* **WHAT TO PRODUCE**: Return each line of the records holding the string "twoside".

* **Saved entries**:
+++++

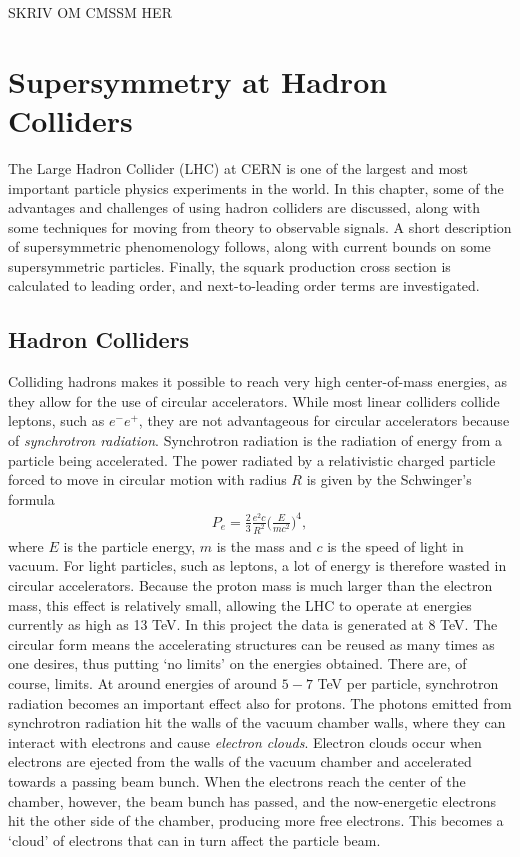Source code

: \documentclass[twoside,english]{uiofysmaster}
\begin{document}
SKRIV OM CMSSM HER




\chapter{Supersymmetry at Hadron Colliders}

The Large Hadron Collider (LHC) at CERN is one of the largest and most important particle physics experiments in the world. In this chapter, some of the advantages and challenges of using hadron colliders are discussed, along with some techniques for moving from theory to observable signals. A short description of supersymmetric phenomenology follows, along with current bounds on some supersymmetric particles. Finally, the squark production cross section is calculated to leading order, and next-to-leading order terms are investigated.

\section{Hadron Colliders}

Colliding hadrons makes it possible to reach very high center-of-mass energies, as they allow for the use of circular accelerators. While most linear colliders collide leptons, such as $e^- e^+$, they are not advantageous for circular accelerators because of \textit{synchrotron radiation}. Synchrotron radiation is the radiation of energy from a particle being accelerated. The power radiated by a relativistic charged particle forced to move in circular motion with radius $R$ is given by the Schwinger's formula \cite{Balerna2015}
\begin{align}
P_e = \frac{2}{3} \frac{e^2c }{R^2} \Bigg( \frac{E}{mc^2} \Bigg)^4,
\end{align}
where $E$ is the particle energy, $m$ is the mass and $c$ is the speed of light in vacuum. For light particles, such as leptons, a lot of energy is therefore wasted in circular accelerators. Because the proton mass is much larger than the electron mass, this effect is relatively small, allowing the LHC to operate at energies currently as high as 13 TeV. In this project the data is generated at $8$ TeV. The circular form means the accelerating structures can be reused as many times as one desires, thus putting `no limits' on the energies obtained. There are, of course, limits. At around energies of around $5-7$ TeV per particle, synchrotron radiation becomes an important effect also for protons. The photons emitted from synchrotron radiation hit the walls of the vacuum chamber walls, where they can interact with electrons and cause \textit{electron clouds}. Electron clouds occur when electrons are ejected from the walls of the vacuum chamber and accelerated towards a passing beam bunch. When the electrons reach the center of the chamber, however, the beam bunch has passed, and the now-energetic electrons hit the other side of the chamber, producing more free electrons. This becomes a `cloud' of electrons that can in turn affect the particle beam. 
\end{document}
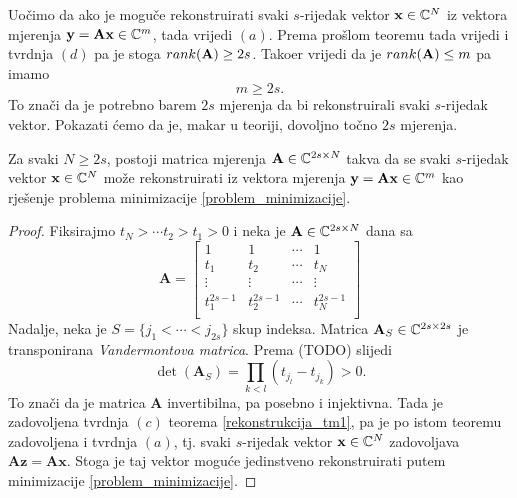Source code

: \documentclass[a4paper,twoside,12pt]{memoir} %
\newcommand{\vect}[1]{\mathbf{#1}}
\renewcommand{\vec}{\vect}
\newcommand{\rank}{\text\normalfont{rank}}
\begin{document}
Uo\v{c}imo da ako je mogu\v{c}e rekonstruirati svaki $s$-rijedak vektor $\vec x \in \C^N$ iz vektora mjerenja $\vec y = \vec{Ax} \in \C^m$, tada vrijedi $(a)$. Prema pro\v{s}lom teoremu tada vrijedi i tvrdnja $(d)$ pa je stoga $\rank(\vec A) \geq 2s$. Tako\dj er vrijedi da je $\rank(\vec A) \leq m$ pa imamo 
\begin{equation*}
    m \geq 2s.    
\end{equation*}
To zna\v{c}i da je potrebno barem $2s$ mjerenja da bi rekonstruirali svaki $s$-rijedak vektor. Pokazati \'cemo da je, makar u teoriji, dovoljno to\v{c}no $2s$ mjerenja.

\begin{thm}
    Za svaki $N \geq 2s$, postoji matrica mjerenja $\vec A \in \C^{2s \times N}$ takva da se svaki $s$-rijedak vektor $\vec x \in \C^N$ mo\v{z}e rekonstruirati iz vektora mjerenja $\vec y = \vec{Ax} \in \C^m$ kao rje\v{s}enje problema minimizacije \eqref{problem_minimizacije}.
\end{thm}
\begin{proof}
    Fiksirajmo $t_N>\cdots t_2 > t_1 > 0$ i neka je $\vec A \in \C^{2s \times N}$ dana sa
    \begin{equation}\label{vandermont_matrica}
        \vec A = 
        \begin{bmatrix}
            1 & 1 & \cdots & 1 \\ 
            t_1 & t_2 & \cdots & t_N \\
            \vdots & \vdots & \cdots & \vdots \\
            t_1^{2s-1} & t_2^{2s-1} & \cdots & t_N^{2s-1} \\
        \end{bmatrix}
    \end{equation}
    Nadalje, neka je $S=\{j_1 < \cdots < j_{2s}\}$ skup indeksa. Matrica $\vec A_S \in \C^{2s \times 2s}$ je transponirana \textit{Vandermontova matrica}. Prema (TODO) slijedi
    \begin{equation*}
        \det(\vec{A}_S) = \prod_{k < l} (t_{j_l} - t_{j_k})>0.
    \end{equation*}
    To zna\v{c}i da je matrica $\vec A$ invertibilna, pa posebno i injektivna. Tada je zadovoljena tvrdnja $(c)$ teorema \eqref{rekonstrukcija_tm1}, pa je po istom teoremu zadovoljena i tvrdnja $(a)$, tj. svaki $s$-rijedak vektor $\vec x \in \C^N$ zadovoljava $\vec{Az}=\vec{Ax}$. Stoga je taj vektor mogu\'ce jedinstveno rekonstruirati putem minimizacije \eqref{problem_minimizacije}.
\end{proof}
\end{document}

+++++

* **SOLUTION TO THIS PROBLEM**:
: \documentclass[twoside,english]{uiofysmaster}
: \documentclass[a4paper,twoside,12pt]{memoir} %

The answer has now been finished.